Here is an extremely interesting book from 1937: Collectivism: A False Utopia (link takes you to full text).
On the plus side, this book is an excellent demonstration of the commonality between Nazi German, Fascist Italy, and Soviet Russia. The governments he analyzes are all socialist in their practical essence. And notice the year: 1937. This is an impressive thesis given the times, not too long after the New York Times was heralding the glories of fascism in Italy and overlooking the crimes taking place in Russia. The left was entirely missing the connection between these regimes.
On the downside, the book has little or nothing to say about FDR and the New Deal, for whatever reason. A careful reader will also note a hint of democratic imperialism in these pages.
The author is William Henry Chamberlin, who made his living as a journalist, and you can see and how in these pages. The prose is fantastic, and the explanations clear as a bell. Rothbard writes that he was an early editor of refurbished Freeman, and though excellent in general, he was not entirely sound on the foreign-policy question.

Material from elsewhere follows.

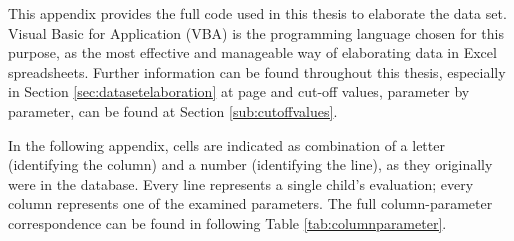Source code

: \label{chap:appendixvbaexpressions}
This appendix provides the full code used in this thesis to elaborate the data set. Visual Basic for Application (VBA) is the programming language chosen for this purpose, as the most effective and manageable way of elaborating data in Excel spreadsheets. Further information can be found throughout this thesis, especially in Section \ref{sec:datasetelaboration} at page \pageref{sec:datasetelaboration} and cut-off values, parameter by parameter, can be found at Section \ref{sub:cutoffvalues}.

In the following appendix, cells are indicated as combination of a letter (identifying the column) and a number (identifying the line), as they originally were in the database. Every line represents a single child's evaluation; every column represents one of the examined parameters. The full column-parameter correspondence can be found in following Table \ref{tab:columnparameter}.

You pick up on that in these pages.
Nonetheless, it is yet another case in point that William Buckley did not somehow found free-market thought in America. There was a vibrant intellectual tradition alive before the war, and Chamberlain was part of it. I think you will enjoy this work — and it is worth citing as an example of how some people saw the truth about collectivism long before the news of Nazi and Soviet crimes was generally known.